21 ゆえに、新しい指導者を選ぶ前に、その人がこの道を受け容れることができるかどうかを見なさい。新しい指導者が選ばれたとき、あなたの富と賞賛を差し出すのではなく、座して謙虚を深めることを教えると申し出なさい。
22 古の道びとはなぜこの道を尊んだのでしょうか。この道と一つであるとき、求めれば見出し、生きれば奉仕し、過ちを犯せば赦されるからです。だからこそ誰もがこれを愛するのです。

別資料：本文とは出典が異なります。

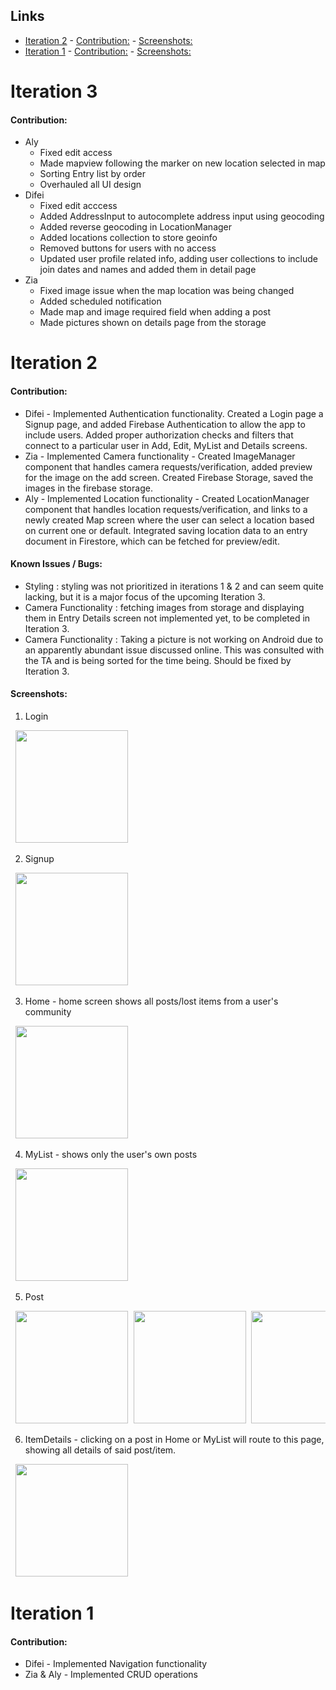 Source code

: ## Links

- [Iteration 2](#iteration-2) - [Contribution:](#contribution) - [Screenshots:](#screenshots)
- [Iteration 1](#iteration-1) - [Contribution:](#contribution-1) - [Screenshots:](#screenshots-1)

# Iteration 3

#### Contribution:

- Aly 
    * Fixed edit access
    * Made mapview following the marker on new location selected in map
    * Sorting Entry list by order
    * Overhauled all UI design
- Difei
    * Fixed edit acccess
    * Added AddressInput to autocomplete address input using geocoding
    * Added reverse geocoding in LocationManager
    * Added locations collection to store geoinfo
    * Removed buttons for users with no access
    * Updated user profile related info, adding user collections to include join dates and names and added them in detail page
- Zia
    * Fixed image issue when the map location was being changed
    * Added scheduled notification
    * Made map and image required field when adding a post
    * Made pictures shown on details page from the storage


# Iteration 2

#### Contribution:

- Difei - Implemented Authentication functionality. Created a Login page a Signup page, and added Firebase Authentication to allow the app to include users. Added proper authorization checks and filters that connect to a particular user in Add, Edit, MyList and Details screens.
- Zia - Implemented Camera functionality - Created ImageManager component that handles camera requests/verification, added preview for the image on the add screen. Created Firebase Storage, saved the images in the firebase storage.
- Aly - Implemented Location functionality - Created LocationManager component that handles location requests/verification, and links to a newly created Map screen where the user can select a location based on current one or default. Integrated saving location data to an entry document in Firestore, which can be fetched for preview/edit.

#### Known Issues / Bugs:

- Styling : styling was not prioritized in iterations 1 & 2 and can seem quite lacking, but it is a major focus of the upcoming Iteration 3.
- Camera Functionality : fetching images from storage and displaying them in Entry Details screen not implemented yet, to be completed in Iteration 3.
- Camera Functionality : Taking a picture is not working on Android due to an apparently abundant issue discussed online. This was consulted with the TA and is being sorted for the time being. Should be fixed by Iteration 3.

#### Screenshots:

1. Login
<pre> <img src="./Screenshots/Login.PNG" width="180"/> </pre>

2. Signup
<pre> <img src="./Screenshots/Signup.PNG" width="180"/> </pre>

3. Home - home screen shows all posts/lost items from a user's community
<pre> <img src="./Screenshots/Home.PNG" width="180"/> </pre>

4. MyList - shows only the user's own posts
<pre> <img src="./Screenshots/MyList.PNG" width="180"/> </pre>

5. Post
<pre> <img src="./Screenshots/Post.PNG" width="180"/> <img src="./Screenshots/Post 1.PNG" width="180"/> <img src="./Screenshots/Post 2.PNG" width="180"/> <img src="./Screenshots/Post 3.PNG" width="180"/> <img src="./Screenshots/Post 4.PNG" width="180"/> </pre>

6. ItemDetails - clicking on a post in Home or MyList will route to this page, showing all details of said post/item.
<pre> <img src="./Screenshots/ItemDetails.PNG" width="180"/> </pre>

# Iteration 1

#### Contribution:

- Difei - Implemented Navigation functionality
- Zia & Aly - Implemented CRUD operations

23 最も優れた兵士は戦士ではありません。最も優れた戦い手は感情に駆られません。最も優れた征服者は対立なしに勝ちます。最も優れた指導者は謙虚です。
24 これを不争の智慧、相手の力を用いることと呼びます。天の意志との調和とも呼びます。古の道びとのように。
25 良き兵士は、共同体の共通善のために、偉大な将に忠実に従います。最も良き兵士は、両方の共同体の共通善のために、悪しき将を忠実に除きます。
26 悪しき統治者は、共同体の共通善のために、速やかに容赦なく退けなさい。良き統治者は惜しみなく報いなさい。共通善こそ、より大いなる善なのですから。
27 統治者は他の人々よりも高い基準で責任を問われます。ある人が隣人に嘘をつけば一人への嘘ですが、統治者が嘘をつけば数百万人への嘘です。ある人が一人から盗めば一人への窃盗ですが、統治者は数百万人から奪います。ある人が一人への犯罪で投獄されるなら、統治者もまた奪い騙した一人ひとりに対する犯罪について責任を問われるべきです。統治に責任を問う仕組みのない国は、自らの設計によって滅びる運命にあります。
28 主人(あるじ)として威張るよりも客人のように謙虚でありなさい。一寸進むよりも一尺退きなさい。
29 これを、動かずして前進し、敵意を見せずして攻め、武器なきがごとく押し返すと呼びます。
30 敵を見くびることには大いなる不幸があります。見くびれば、謙虚、素朴、慈しみの宝を失い、あなた自身があなたの敵となります。
31 二つの大いなる力が対峙するとき、勝利は戦を悲しみ、譲ることを知る者に帰します。